One problem when you try to field super-big wind turbines: All the components involved get super heavy as well.
No surprise, then, that there are efforts afoot to figure out ways of lightening up the next generation of utility scale turbines able to generate 10 MW peak power. One of the latest efforts in this area is a project called Suprapower ( for SUPerconducting, Reliable, lightweight, And more POWERful offshore wind turbine). This research project aims to develop a new compact superconductor-based generator able to work in offshore wind turbines. Researchers figure they can cut the cost of offshore wind turbines by about 30% this way. They also say a superconducting drive system could reduce the cost of operating turbines and boost turbine life as well.
Coordinating the project is the Spanish company Tecnalia.
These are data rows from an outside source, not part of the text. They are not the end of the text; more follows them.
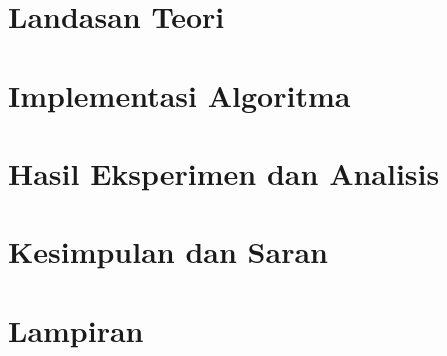 \documentclass[10pt,a4paper]{report}
\begin{document}
\chapter{Landasan Teori}


\chapter{Implementasi Algoritma}


\chapter{Hasil Eksperimen dan Analisis}


\chapter{Kesimpulan dan Saran}


\chapter{Lampiran}



\nocite{*}

\end{document}
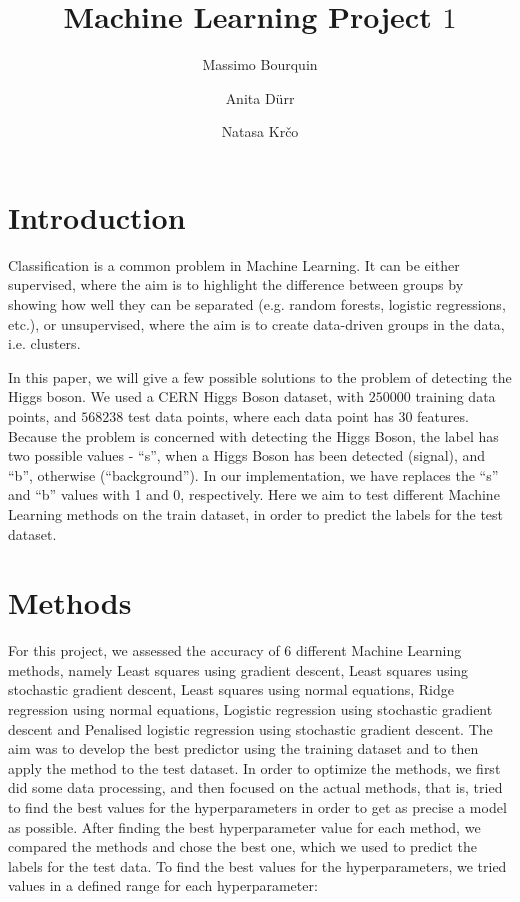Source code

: \documentclass{article}
\begin{document}
	\title{Machine Learning Project $1$}
	
	\author{Massimo Bourquin \and Anita D\" urr \and Natasa Kr\v co}
	
	\maketitle
	
	\section{Introduction}
	
	Classification is a common problem in Machine Learning. It can be either supervised, where the aim is to highlight the difference between groups by showing how well they can be separated (e.g. random forests, logistic regressions, etc.), or unsupervised, where the aim is to create data-driven groups in the data, i.e. clusters.
	
	In this paper, we will give a few possible solutions to the problem of detecting the Higgs boson. We used a CERN Higgs Boson dataset, with $250000$ training data points, and $568238$ test data points, where each data point has 30 features. Because the problem is concerned with detecting the Higgs Boson, the label has two possible values - “s”, when a Higgs Boson has been detected (signal), and “b”, otherwise (“background”). In our implementation, we have replaces the “s” and “b” values with 1 and 0, respectively.
	Here we aim to test different Machine Learning methods on the train dataset, in order to predict the labels for the test dataset.
	
	
	\section{Methods}
	For this project, we assessed the accuracy of 6 different Machine Learning methods, namely Least squares using gradient descent, Least squares using stochastic gradient descent, Least squares using normal equations, Ridge regression using normal equations, Logistic regression using stochastic gradient descent and Penalised logistic regression using stochastic gradient descent. The aim was to develop the best predictor using the training dataset and to then apply the method to the test dataset.
	In order to optimize the methods, we first did some data processing, and then focused on the actual methods, that is, tried to find the best values for the hyperparameters in order to get as precise a model as possible. After finding the best hyperparameter value for each method, we compared the methods and chose the best one, which we used to predict the labels for the test data. To find the best values for the hyperparameters, we tried values in a defined range for each hyperparameter:
	
\end{document}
Also involved is wind turbine manufacturer Acciona WP in Spain, superconducting wire developer Columbus Superconductors in Italy, cryogenic systems supplier Oerlikon-Leybold Vacuum in Germany, and offshore engineering company D2M Engineering in France. Superconductivity research for the project is taking place at the Institute of Electrical Engineering Slovak Academic of Sciences, the University of Southampton in the UK, and Karlsruher Institut Technologie in Germany. The main outcome of the project will be a SC generator able to be scaled in wind turbines up to power levels of 10 MW and beyond.
One example of a superconducting generator design comes from a research team headed by Asger B. Abrahamsen of the Technical University of Denmark. Abrahamsen described the design, which employs rotor coils made from magnesium diboride, at a wind energy conference in Denmark.
Researchers have long studied superconducting generators for industrial applications.One of the first examples is a 36.5 MW (49,000 hp) high-temperature superconductor (HTS) ship propulsion motor developed by American Superconductor Corp. Designed for the Office of Naval Research to demonstrate the efficacy of HTS motors for future Navy all-electric ships and submarines. The same basic HTS technology is the basis for a 10 MW HTS wind turbine generator called the SeaTitan.
Most HTS generator designs use liquid nitrogen to cool a rotor that includes coils made of a superconducting ceramic such as magnesium diboride (MgB2). But the generator design is challenging from the standpoint of electromagnetics, thermal performance, and structural qualities of the components involved.